Polestar akan menghentikan penjualan kendaraan baru di Amerika Serikat mulai tahun model 2027. Keputusan ini muncul setelah Departemen Perdagangan AS tidak memberikan izin pemasaran di bawah aturan baru untuk kendaraan terkoneksi.

Langkah tersebut bukan berarti Polestar angkat tangan sepenuhnya dari pasar AS. Perusahaan masih akan menjual stok Polestar 3 dan Polestar 4 yang tersedia, sambil tetap melayani pemilik kendaraan yang sudah lebih dulu membeli unitnya.

Aturan baru yang mengubah peta pasar

Masalah utama berada pada US Connected Vehicles Rule, regulasi yang diumumkan pada 2025 dan mulai berlaku untuk tahun model 2027. Aturan itu membatasi impor dan penjualan kendaraan dengan teknologi connected vehicle yang memiliki keterkaitan dengan China atau Rusia.

Dalam kasus Polestar, struktur kepemilikan menjadi faktor yang membuat akses ke pasar AS semakin sulit. Merek ini berada di bawah Volvo dan Geely Holding Group, dengan Geely sebagai konglomerasi otomotif asal China.

Dampaknya terhadap bisnis Polestar

Polestar menyebut pengaruh pasar Amerika Serikat terhadap bisnis globalnya tidak sebesar yang terlihat. Perusahaan mengatakan 94 persen penjualan ritelnya pada kuartal pertama 2026 berasal dari pasar di luar AS.

Angka itu menunjukkan ketergantungan Polestar pada pasar AS relatif kecil dibandingkan wilayah lain.
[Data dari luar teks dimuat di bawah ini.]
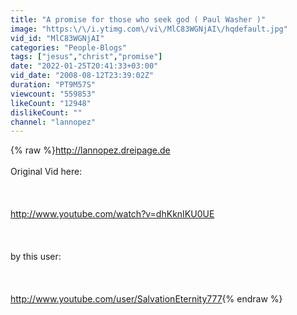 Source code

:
 ```yaml
---
title: "A promise for those who seek god ( Paul Washer )"
image: "https:\/\/i.ytimg.com\/vi\/MlC83WGNjAI\/hqdefault.jpg"
vid_id: "MlC83WGNjAI"
categories: "People-Blogs"
tags: ["jesus","christ","promise"]
date: "2022-01-25T20:41:33+03:00"
vid_date: "2008-08-12T23:39:02Z"
duration: "PT9M57S"
viewcount: "559853"
likeCount: "12948"
dislikeCount: ""
channel: "lannopez"
---
```

{% raw %}<a rel="nofollow" target="blank" href="http://lannopez.dreipage.de">http://lannopez.dreipage.de</a><br /><br />Original Vid here: <br /><br /><br /><br /><a rel="nofollow" target="blank" href="http://www.youtube.com/watch?v=dhKknIKU0UE">http://www.youtube.com/watch?v=dhKknIKU0UE</a><br /><br /><br /><br />by this user:<br /><br /><br /><br /><a rel="nofollow" target="blank" href="http://www.youtube.com/user/SalvationEternity777">http://www.youtube.com/user/SalvationEternity777</a>{% endraw %}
Dengan basis penjualan yang lebih tersebar, perusahaan masih punya ruang untuk menjaga performa lewat pasar internasional.

InformasiRincian
Pasar yang ditinggalkanAmerika Serikat
Mulai berlakuTahun model 2027
Model yang masih dijual dari stokPolestar 3 dan Polestar 4
Kontribusi penjualan ritel di luar AS94 persen pada kuartal pertama 2026

Volvo lolos, Polestar tidak

Menariknya, hasilnya tidak sama untuk semua merek dalam lingkup korporasi yang berdekatan. Volvo telah mendapat otorisasi untuk mengimpor dan menjual kendaraan di pasar AS pada akhir Mei lalu.

Perbedaan itu memperlihatkan bahwa proses perizinan sangat bergantung pada penilaian tiap merek dan produknya. Kedekatan struktur kepemilikan tidak otomatis menghasilkan keputusan yang sama dari regulator.
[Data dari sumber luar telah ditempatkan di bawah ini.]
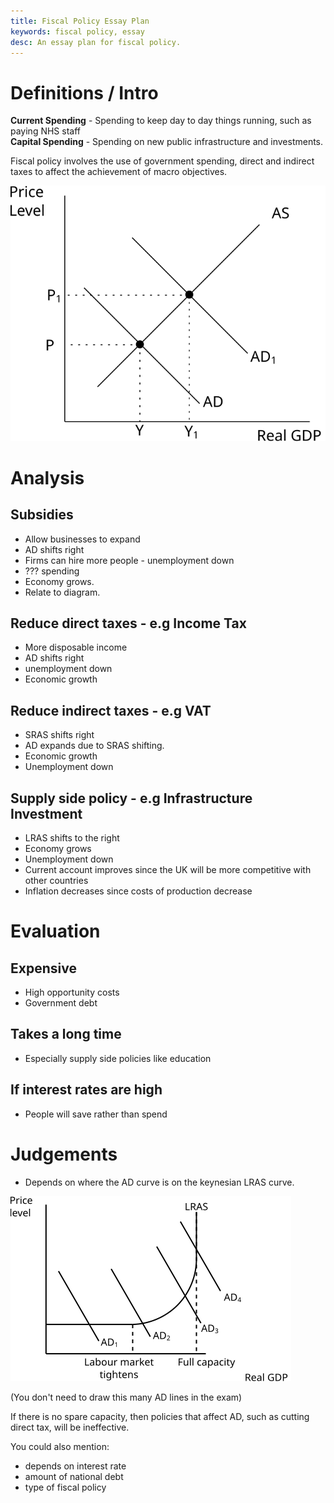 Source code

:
 ```yaml
---
title: Fiscal Policy Essay Plan
keywords: fiscal policy, essay
desc: An essay plan for fiscal policy.
---
```


# Definitions / Intro #
**Current Spending** - Spending to keep day to day things running, such as paying NHS staff  
**Capital Spending** - Spending on new public infrastructure and investments.

Fiscal policy involves the use of government spending, direct and indirect taxes to affect the achievement of macro objectives.

![](../diagrams/ad-shift-right.svg#mono-black)

# Analysis #

## Subsidies ##
- Allow businesses to expand
- AD shifts right
- Firms can hire more people - unemployment down
- ??? spending
- Economy grows.
- Relate to diagram.

## Reduce direct taxes - e.g Income Tax ##
- More disposable income
- AD shifts right
- unemployment down
- Economic growth

## Reduce indirect taxes - e.g VAT ##
- SRAS shifts right
- AD expands due to SRAS shifting.
- Economic growth
- Unemployment down

## Supply side policy - e.g Infrastructure Investment ##
- LRAS shifts to the right
- Economy grows
- Unemployment down
- Current account improves since the UK will be more competitive with other countries
- Inflation decreases since costs of production decrease

# Evaluation #

## Expensive ##
- High opportunity costs
- Government debt

## Takes a long time ##
- Especially supply side policies like education

## If interest rates are high ##
- People will save rather than spend

# Judgements #
- Depends on where the AD curve is on the keynesian LRAS curve.

![](../diagrams/keynesian_lras.svg#mono-black)

(You don't need to draw this many AD lines in the exam)

If there is no spare capacity, then policies that affect AD, such as cutting direct tax, will be ineffective.

You could also mention:
- depends on interest rate
- amount of national debt
- type of fiscal policy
Reuters juga melaporkan bahwa Ford sedang mengajukan izin serupa untuk SUV Lincoln Nautilus yang diproduksi di China. Kondisi ini menunjukkan tantangan regulasi bukan hanya menimpa Polestar, tetapi juga produsen lain yang memiliki hubungan produksi dengan China.

Di tengah perubahan industri otomotif, Polestar tetap memosisikan diri sebagai merek yang fokus pada teknologi dan software-defined vehicle. Perusahaan yang didukung Volvo Cars dan Geely itu juga dikenal menonjolkan pengalaman digital yang terintegrasi serta fitur keselamatan canggih.

Namun, justru kendaraan modern yang sangat terkoneksi kini menjadi titik sensitif dalam kebijakan baru di AS. Untuk konsumen Amerika Serikat, Polestar masih akan menyediakan layanan purna jual selama kendaraan lama mereka tetap digunakan.

Setelah stok Polestar 3 dan Polestar 4 habis, kehadiran merek ini di AS akan bergeser dari penjualan mobil baru menjadi dukungan bagi pelanggan yang sudah lebih dulu membeli kendaraan Polestar.